E come si rivela una continua altalenanza di lacrime e sorrisi la storia di Anna,
così è dolceamaro il tono del film che tocca corde profonde dello spettatore,
alternando fra il comico e il drammatico, lo scherzo e la commozione, senza mai indulgere
alla lacrima facile. Mentre impariamo a conoscerla ci accorgiamo che più
grossi sono i guai in cui Anna incappa e più forte lei vuole cantare e sorridere,
non perdendosi d'animo, proprio come la Sophia Loren ne La baia di Napoli o la Gina
Lollobrigida in Pane amore e fantasia. Ma Anna non è smaliziata e ''attrice nata''
come la zia Lucia del film di Shavelson, anzi, lei che dice candidamente
''Mi sa che per il cinema 'un son molto portata'' ricorda di più l'orgogliosa e
indomita ''bersagliera'' di Comencini condividendo di quest'ultima il pregio e la
condanna di una bellezza fuori dal comune. E se Spiderman ci ha insegnato
che ''da grandi poteri derivano grandi responsabilità''.

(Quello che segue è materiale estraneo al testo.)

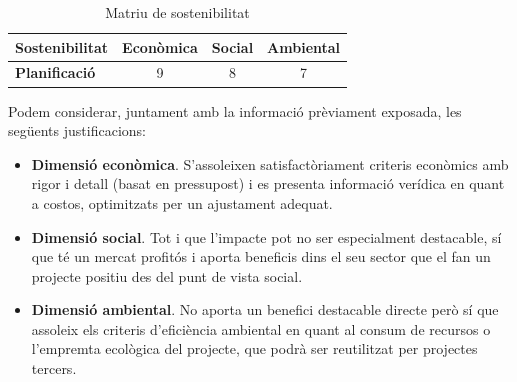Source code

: \begin{table}[htb]
\centering
\label{MatriuSostenibilitat}
\begin{tabular}{lccc}
\hline \textbf{Sostenibilitat}                           &  \textbf{Econòmica} & \textbf{Social}                           &  \textbf{Ambiental} \\
\hline
\textbf{Planificació} & 9 & 8 & 7 \\
\hline            
\end{tabular}%
\caption{Matriu de sostenibilitat}
\end{table}

Podem considerar, juntament amb la informació prèviament exposada, les següents justificacions:

\begin{itemize}
\item \textbf{Dimensió econòmica}. S’assoleixen satisfactòriament criteris econòmics amb rigor i detall (basat en pressupost) i es presenta informació verídica en quant a costos, optimitzats per un ajustament adequat.
\item \textbf{Dimensió social}. Tot i que l’impacte pot no ser especialment destacable, sí que té un mercat profitós i aporta beneficis dins el seu sector que el fan un projecte positiu des del punt de vista social.
\item \textbf{Dimensió ambiental}. No aporta un benefici destacable directe però sí que assoleix els criteris d’eficiència ambiental en quant al consum de recursos o l’empremta ecològica del projecte, que podrà ser reutilitzat per projectes tercers.
\end{itemize}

La prima cosa bella mostra in modo molto efficace a noi abituati a vivere nella
società dell'immagine e dell'edonismo, come l'avvenenza fisica abbia potuto
spesso rivelarsi una pericolosa arma a doppio taglio per le ragazze provenienti
dal mondo degli umili, soprattutto nelle cittadine di provincia di un'Italia
di qualche decennio fa. La storia di Anna - interpretata da una bravissima
Micaela Ramazzotti la cui recitazione non fa avvertire discontinuità
fra l'Anna giovane e l'Anna anziana e da un'insuperabile Stefania Sandrelli,
luminosa come solo lei può essere anche nelle circostanze più
buie - è cinematograficamente raccontata attraverso un uso sapiente del
flashback che fa condividere allo spettatore i frammenti di memorie del figlio
maggiore Bruno. Se per entrambi i figli di Anna, La prima cosa bella è
una storia di formazione sui generis, per Bruno è senz'altro qualcosa di ancora
più forte: per lui (una volta bambino orgoglioso, sensibile, geloso della madre,
ora professore di lettere a Milano, sempre così chiuso e ''musone'' da far tenerezza)

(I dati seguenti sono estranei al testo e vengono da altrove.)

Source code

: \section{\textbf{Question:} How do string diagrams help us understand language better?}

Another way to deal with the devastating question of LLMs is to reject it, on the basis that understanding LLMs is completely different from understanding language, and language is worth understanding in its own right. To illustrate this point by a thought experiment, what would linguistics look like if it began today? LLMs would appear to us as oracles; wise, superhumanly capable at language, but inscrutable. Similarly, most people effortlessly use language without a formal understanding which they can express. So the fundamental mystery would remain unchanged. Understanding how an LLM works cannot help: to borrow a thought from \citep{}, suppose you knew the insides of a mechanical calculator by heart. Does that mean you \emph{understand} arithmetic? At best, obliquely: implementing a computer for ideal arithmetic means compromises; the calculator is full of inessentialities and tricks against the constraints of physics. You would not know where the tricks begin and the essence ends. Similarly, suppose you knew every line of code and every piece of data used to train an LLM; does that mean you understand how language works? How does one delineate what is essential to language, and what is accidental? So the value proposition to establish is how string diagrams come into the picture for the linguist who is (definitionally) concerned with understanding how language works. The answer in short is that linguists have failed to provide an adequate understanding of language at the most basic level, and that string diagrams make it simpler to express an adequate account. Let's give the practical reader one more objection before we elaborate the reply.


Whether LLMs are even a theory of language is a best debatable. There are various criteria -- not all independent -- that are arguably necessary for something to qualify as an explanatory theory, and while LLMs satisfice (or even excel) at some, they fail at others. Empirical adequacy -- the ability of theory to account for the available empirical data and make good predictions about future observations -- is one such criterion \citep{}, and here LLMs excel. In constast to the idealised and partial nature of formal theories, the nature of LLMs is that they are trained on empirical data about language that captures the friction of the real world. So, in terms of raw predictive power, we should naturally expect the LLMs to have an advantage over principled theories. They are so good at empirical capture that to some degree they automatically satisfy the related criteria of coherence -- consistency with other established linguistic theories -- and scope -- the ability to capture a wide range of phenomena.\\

è la storia di un ritorno alle origini, di un nòstos
sulle tracce della turbolenta infanzia vissuta a Livorno.
Ed è la storia di una catarsi che si realizza piena e potente nella scena finale,
in quel Bruno che si butta fra le onde del mare - acqua simbolo di purificazione,
sorgente di vita, alveo materno - con un'energia e un entusiasmo da troppo tempo
smarriti e ora improvvisamente ritrovati, mentre la gioia che si sprigiona nel
suo cuore esce dal grande schermo e invade la sala cinematografica sulle note
di quell'Eternità che grida a volume spiegato una sete di felicità
inesauribile. La prima cosa bella è anche la colonna sonora di uno spaccato
di storia italiana, fatta di canzoni che sono un patrimonio comune e al tempo stesso
un privato bagaglio interiore: nel caso di Anna, Bruno e Valeria, anche il segreto
di una fortissima complicità.
Valerio Mastandrea ha il merito di raccontare questa storia e la vicenda intima di
Bruno attraverso quella recitazione ''in levare'' che gli appartiene dai tempi del
Tarcisio Proietti (personaggio peraltro dotato della medesima nobiltà di spirito di Bruno)

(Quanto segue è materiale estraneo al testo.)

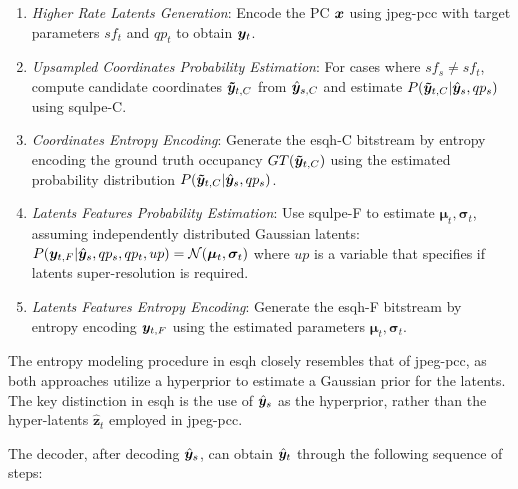 \begin{enumerate}[label=E\arabic*.]
    \item \textit{Higher Rate Latents Generation}: Encode the PC $\x$ using \gls{jpeg-pcc} with target parameters $sf_t$ and $qp_t$ to obtain $\y_{t}$.
    \item \textit{Upsampled Coordinates Probability Estimation}: For cases where $sf_s \neq sf_t$, compute candidate coordinates $\boldsymbol{\Tilde{y}}_{t, C}$ from $\hat{\y}_{s, C}$ and estimate $P(\boldsymbol{\Tilde{y}}_{t, C}|\hat{\y}_{s}, qp_s)$ using \gls{squlpe}-C.
    \item \textit{Coordinates Entropy Encoding}: Generate the \gls{esqh}-C bitstream by entropy encoding the ground truth occupancy $GT(\boldsymbol{\Tilde{\y}}_{t, C})$ using the estimated probability distribution $P(\boldsymbol{\Tilde{y}}_{t, C}|\hat{\y}_{s}, qp_s)$.
    \item \textit{Latents Features Probability Estimation}: Use \gls{squlpe}-F to estimate $\boldsymbol{\mu}_{t}, \boldsymbol{\sigma}_{t}$, assuming independently distributed Gaussian latents: $P(\y_{t, F}|\hat{\y}_{s}, qp_s, qp_t, up) = \mathcal{N}(\boldsymbol{\mu}_{t}, \boldsymbol{\sigma}_{t})$ where $up$ is a variable that specifies if latents super-resolution is required.
    \item \textit{Latents Features Entropy Encoding}: Generate the \gls{esqh}-F bitstream by entropy encoding $\y_{t, F}$ using the estimated parameters $\boldsymbol{\mu}_{t}, \boldsymbol{\sigma}_{t}$.
\end{enumerate}

The entropy modeling procedure in \gls{esqh} closely resembles that of \gls{jpeg-pcc}, as both approaches utilize a hyperprior to estimate a Gaussian prior for the latents. The key distinction in \gls{esqh} is the use of $\hat{\y}_{s}$ as the hyperprior, rather than the hyper-latents $\hat{\boldsymbol{z}}_{t}$ employed in \gls{jpeg-pcc}.

The decoder, after decoding $\hat{\y}_{s}$, can obtain $\hat{\y}_{t}$ through the following sequence of steps:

di Palermo Milano solo andata: lo stesso modo un po' stravagante di comunicare con
il mondo, la stessa espressività che si serve di poche parole, quelle essenziali,
lasciando che siano in primo luogo il volto e i gesti a parlare.
Alla fine de La prima cosa bella ci restano indelebilmente impressi nella memoria quegli occhi
grandi, limpidi e sognanti, quel sorriso disteso e luminosissimo, quella voce da ragazzina che
canta - forse un po' incosciente ma mai irresponsabile - ,
di Anna in fuga di notte su di un autobus con i suoi bambini.
Squarci di sogno che dirompono la tela di una quotidianità opaca e piatta quando
non scura e spigolosa. Una scena che è un inno all'incanto della giovinezza,
alla magia della bellezza, alla gioia della spensieratezza (la prima cosa bella /
che ho avuto dalla vita / è il tuo sorriso giovane, sei tu cantava Nicola di Bari).